Document images with source code
◆ ◆ ◆ ◆

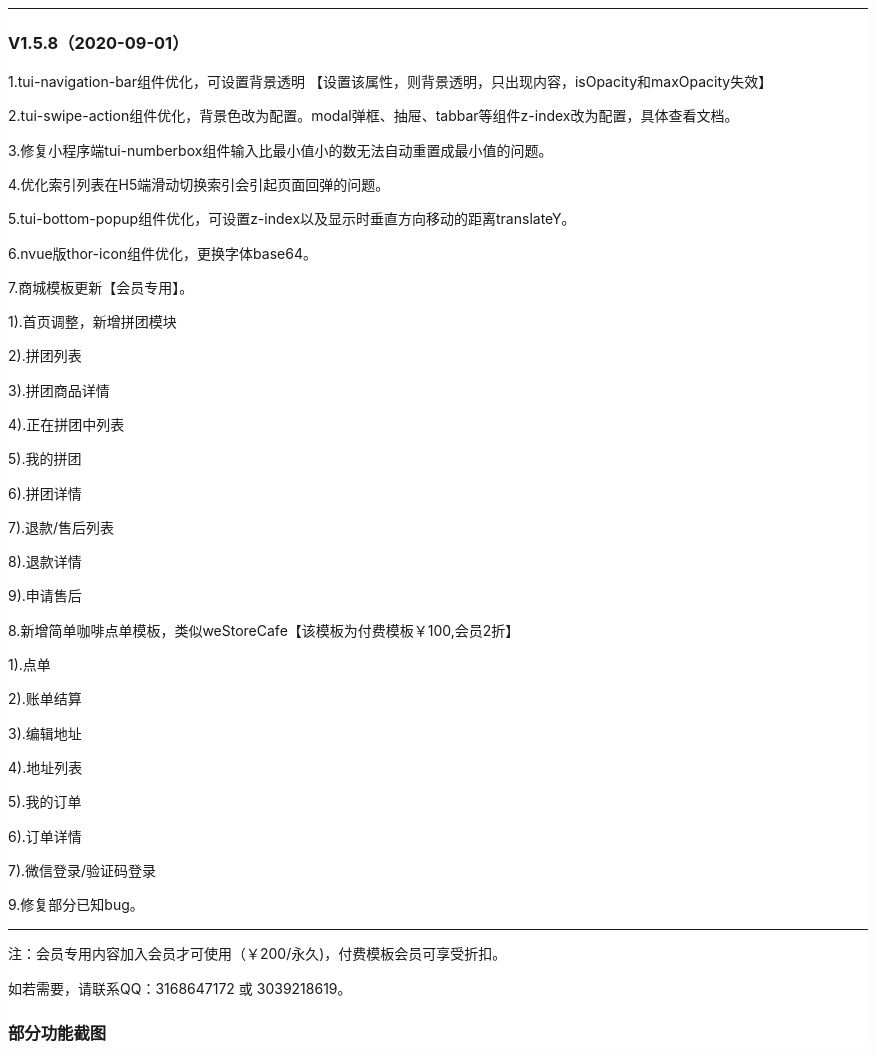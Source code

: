  
 
---

### V1.5.8（2020-09-01）

1.tui-navigation-bar组件优化，可设置背景透明 【设置该属性，则背景透明，只出现内容，isOpacity和maxOpacity失效】

2.tui-swipe-action组件优化，背景色改为配置。modal弹框、抽屉、tabbar等组件z-index改为配置，具体查看文档。

3.修复小程序端tui-numberbox组件输入比最小值小的数无法自动重置成最小值的问题。

4.优化索引列表在H5端滑动切换索引会引起页面回弹的问题。

5.tui-bottom-popup组件优化，可设置z-index以及显示时垂直方向移动的距离translateY。

6.nvue版thor-icon组件优化，更换字体base64。

7.商城模板更新【会员专用】。

 1).首页调整，新增拼团模块
 
 2).拼团列表
 
 3).拼团商品详情
 
 4).正在拼团中列表
 
 5).我的拼团
 
 6).拼团详情
 
 7).退款/售后列表
 
 8).退款详情
 
 9).申请售后

8.新增简单咖啡点单模板，类似weStoreCafe【该模板为付费模板￥100,会员2折】

 1).点单
 
 2).账单结算
 
 3).编辑地址
 
 4).地址列表
 
 5).我的订单
 
 6).订单详情
 
 7).微信登录/验证码登录
 
9.修复部分已知bug。

 --------------------------
 
 注：会员专用内容加入会员才可使用（￥200/永久)，付费模板会员可享受折扣。
 
 如若需要，请联系QQ：3168647172 或 3039218619。
 
 ### 部分功能截图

◆ ◆ ◆ ◆

| ASSIGNMENT |
Restate the records word for word, omitting images.

| OUTPUT OF THE TASK |
Source code

:  
 
---

### V1.5.8（2020-09-01）

1.tui-navigation-bar组件优化，可设置背景透明 【设置该属性，则背景透明，只出现内容，isOpacity和maxOpacity失效】

2.tui-swipe-action组件优化，背景色改为配置。modal弹框、抽屉、tabbar等组件z-index改为配置，具体查看文档。

3.修复小程序端tui-numberbox组件输入比最小值小的数无法自动重置成最小值的问题。

4.优化索引列表在H5端滑动切换索引会引起页面回弹的问题。

5.tui-bottom-popup组件优化，可设置z-index以及显示时垂直方向移动的距离translateY。

6.nvue版thor-icon组件优化，更换字体base64。

7.商城模板更新【会员专用】。

 1).首页调整，新增拼团模块
 
 2).拼团列表
 
 3).拼团商品详情
 
 4).正在拼团中列表
 
 5).我的拼团
 
 6).拼团详情
 
 7).退款/售后列表
 
 8).退款详情
 
 9).申请售后

8.新增简单咖啡点单模板，类似weStoreCafe【该模板为付费模板￥100,会员2折】

 1).点单
 
 2).账单结算
 
 3).编辑地址
 
 4).地址列表
 
 5).我的订单
 
 6).订单详情
 
 7).微信登录/验证码登录
 
9.修复部分已知bug。

 --------------------------
 
 注：会员专用内容加入会员才可使用（￥200/永久)，付费模板会员可享受折扣。
 
 如若需要，请联系QQ：3168647172 或 3039218619。
 
 ### 部分功能截图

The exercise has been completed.